_BRIEF_
The answer must be a single number: how many lines in this listing hold the word "commands".

_LISTED RECORDS_

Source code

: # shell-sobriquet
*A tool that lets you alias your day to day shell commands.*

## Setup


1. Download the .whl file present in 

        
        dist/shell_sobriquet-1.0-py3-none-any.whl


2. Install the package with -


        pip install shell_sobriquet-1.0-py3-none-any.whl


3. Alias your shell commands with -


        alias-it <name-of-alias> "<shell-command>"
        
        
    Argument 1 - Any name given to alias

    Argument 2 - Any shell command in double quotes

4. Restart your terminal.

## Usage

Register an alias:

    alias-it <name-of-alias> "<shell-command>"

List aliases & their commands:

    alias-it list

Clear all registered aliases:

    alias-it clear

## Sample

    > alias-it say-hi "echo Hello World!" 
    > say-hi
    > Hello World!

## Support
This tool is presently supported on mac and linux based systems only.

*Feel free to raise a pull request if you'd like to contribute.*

_EXERCISE ANSWER_
3